[Python-Dev] Re: heaps

Thu, 24 Apr 2003 16:20:50 -0700

In article <001901c30aab$bf31c060$b6b8958d@oemcomputer>,
 "Raymond Hettinger" <python@rcn.com> wrote:

> > I'd very much like to see the current heapq replaced with a different
> > interface in time for 2.3.  I believe that an opaque object is better,
> > since it allows more flexibility later.  
> 
> I'm quite pleased with the version already in CVS.  It is a small
> masterpiece of exposition, sophistication, simplicity, and speed.
> A class based interface is not necessary for every algorithm.

It has some elegance, but omits basic operations that are necessary for 
many heap-based algorithms and are not provided by this interface.  
Specifically, the three algorithms that use heaps in my upper-division 
undergraduate algorithms classes are heapsort (for which heapq works 
fine, but you would generally want to use L.sort() instead), Dijkstra's 
algorithm (and its relatives such as A* and Prim), which needs the 
ability to decrease keys, and event-queue-based plane sweep algorithms 
(e.g. for finding all crossing pairs in a set of line segments) which 
need the ability to delete items from other than the top.

To see how important the lack of these operations is, I decided to 
compare two implementations of Dijkstra's algorithm.  The priority-dict 
implementation from 
http://aspn.activestate.com/ASPN/Cookbook/Python/Recipe/119466 takes as 
input a graph, coded as nested dicts {vertex: {neighbor: edge length}}.
This is a variation of a graph coding suggested in one of Guido's essays 
that, as Raymond suggests, avoids using a separate class based interface.
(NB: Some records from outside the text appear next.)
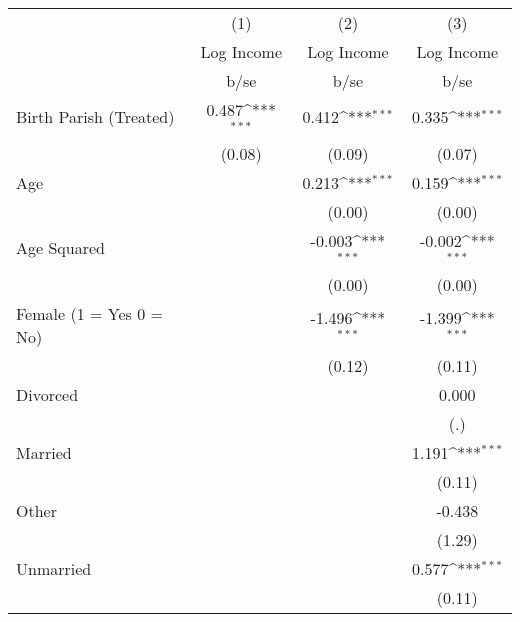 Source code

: {
\def\sym#1{\ifmmode^{#1}\else\(^{#1}\)\fi}
\begin{tabular}{l*{3}{c}}
\hline\hline
                    &\multicolumn{1}{c}{(1)}&\multicolumn{1}{c}{(2)}&\multicolumn{1}{c}{(3)}\\
                    &\multicolumn{1}{c}{Log Income}&\multicolumn{1}{c}{Log Income}&\multicolumn{1}{c}{Log Income}\\
                    &        b/se         &        b/se         &        b/se         \\
\hline
Birth Parish (Treated)&       0.487\sym{***}&       0.412\sym{***}&       0.335\sym{***}\\
                    &      (0.08)         &      (0.09)         &      (0.07)         \\
Age                 &                     &       0.213\sym{***}&       0.159\sym{***}\\
                    &                     &      (0.00)         &      (0.00)         \\
Age Squared         &                     &      -0.003\sym{***}&      -0.002\sym{***}\\
                    &                     &      (0.00)         &      (0.00)         \\
Female (1 = Yes 0 = No)&                     &      -1.496\sym{***}&      -1.399\sym{***}\\
                    &                     &      (0.12)         &      (0.11)         \\
Divorced            &                     &                     &       0.000         \\
                    &                     &                     &         (.)         \\
Married             &                     &                     &       1.191\sym{***}\\
                    &                     &                     &      (0.11)         \\
Other               &                     &                     &      -0.438         \\
                    &                     &                     &      (1.29)         \\
Unmarried           &                     &                     &       0.577\sym{***}\\
                    &                     &                     &      (0.11)         \\

\end{tabular}}
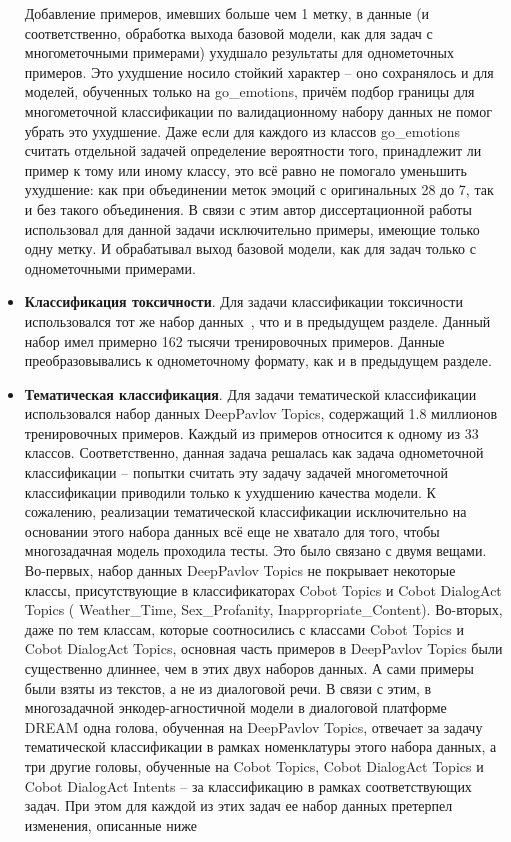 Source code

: \begin{itemize}
Добавление примеров, имевших больше чем 1 метку, в данные (и соответственно, обработка выхода базовой модели, как для задач с многометочными примерами) ухудшало результаты для однометочных примеров. Это ухудшение носило стойкий характер -- оно сохранялось и для моделей, обученных только на go\_emotions, причём подбор границы для многометочной классификации по валидационному набору данных не помог убрать это ухудшение. Даже если для каждого из классов go\_emotions считать отдельной задачей определение вероятности того, принадлежит ли пример к тому или иному классу, это всё равно не помогало уменьшить ухудшение: как при объединении меток эмоций с оригинальных 28 до 7, так и без такого объединения.
В связи с этим автор диссертационной работы использовал для данной задачи исключительно примеры, имеющие только одну метку. И обрабатывал выход базовой модели, как для задач только с однометочными примерами.
 \item\textbf{Классификация токсичности}. Для задачи классификации токсичности использовался тот же набор данных~\cite{toxic_kaggle}, что и в предыдущем разделе. Данный набор имел примерно 162 тысячи тренировочных примеров. Данные преобразовывались к однометочному формату, как и в предыдущем разделе.
\item\textbf{Тематическая классификация}. Для задачи тематической классификации использовался набор данных {DeepPavlov Topics}\cite{dp_topics}, содержащий 1.8 миллионов тренировочных примеров. Каждый из примеров относится к одному из 33 классов. Соответственно, данная задача решалась как задача однометочной классификации -- попытки считать эту задачу задачей многометочной классификации приводили только к ухудшению качества модели.
К сожалению, реализации тематической классификации исключительно на основании этого набора данных всё еще не хватало для того, чтобы многозадачная модель проходила тесты. Это было связано с двумя вещами. Во-первых, набор данных {DeepPavlov Topics} не покрывает некоторые классы, присутствующие в классификаторах {Cobot Topics} и {Cobot DialogAct Topics} ( Weather\_Time, Sex\_Profanity, Inappropriate\_Content). Во-вторых, даже по тем классам, которые соотносились с классами {Cobot Topics} и {Cobot DialogAct Topics}, основная часть примеров в {DeepPavlov Topics} были существенно длиннее, чем в этих двух наборов данных. А сами примеры были взяты из текстов, а не из диалоговой речи. В связи с этим, в многозадачной энкодер-агностичной модели в диалоговой платформе {DREAM} одна голова, обученная на {DeepPavlov Topics}, отвечает за задачу тематической классификации в рамках номенклатуры этого набора данных, а три другие головы, обученные на {Cobot Topics}, {Cobot DialogAct Topics} и {Cobot DialogAct Intents} -- за классификацию в рамках соответствующих задач. При этом для каждой из этих задач ее набор данных претерпел изменения, описанные ниже

\end{itemize}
Here's a simplification of my dictionary-based Dijkstra implementation:

def Dijkstra(G,start,end=None):
    D = {}   # dictionary of final distances
    P = {}   # dictionary of predecessors
    Q = priorityDictionary()   # est.dist. of non-final vert.
    Q[start] = 0
    for v in Q:
        D[v] = Q[v]
        for w in G[v]:
            vwLength = D[v] + G[v][w]
            if w not in D and (w not in Q or vwLength < Q[w]):
                Q[w] = vwLength
                P[w] = v
   return (D,P)

Here's a translation of the same implementation to heapq (untested 
since I'm not running 2.3).  Since there is no decrease in heapq, nor 
any way to find and remove old keys, I changed the algorithm to add new 
tuples for each new key, leaving the old tuples in place until they 
bubble up to the top of the heap.

def Dijkstra(G,start,end=None):
    D = {}   # dictionary of final distances
    P = {}   # dictionary of predecessors
    Q = [(0,None,start)]  # heap of (est.dist., pred., vert.)
    while Q:
        dist,pred,v = heappop(Q)
        if v in D:
            continue  # tuple outdated by decrease-key, ignore
        D[v] = dist
        P[v] = pred
        for w in G[v]:
            heappush(Q, (D[v] + G[v][w], v, w))
    return (D,P)

My analysis of the differences between the two implementations:

- The heapq version is slightly complicated (the two lines 
if...continue) by the need to explicitly ignore tuples with outdated 
priorities.  This need for inserting low-level data structure 
maintenance code into higher-level algorithms is intrinsic to using 
heapq, since its data is not structured in a way that can support 
efficient decrease key operations.

- Since the heap version had no way to determine when a new key was 
smaller than an old one, the heapq implementation needed two separate 
data structures to maintain predecessors (middle elements of tuples for 
items in queue, dictionary P for items already removed from queue).  In 
the dictionary implementation, both types of items stored their 
predecessors in P, so there was no need to transfer this information 
from one structure to another.

- The dictionary version is slightly complicated by the need to look up 
old heap keys and compare them with the new ones instead of just 
blasting new tuples onto the heap.  So despite the more-flexible heap 
structure of the dictionary implementation, the overall code complexity 
of both implementations ends up being about the same.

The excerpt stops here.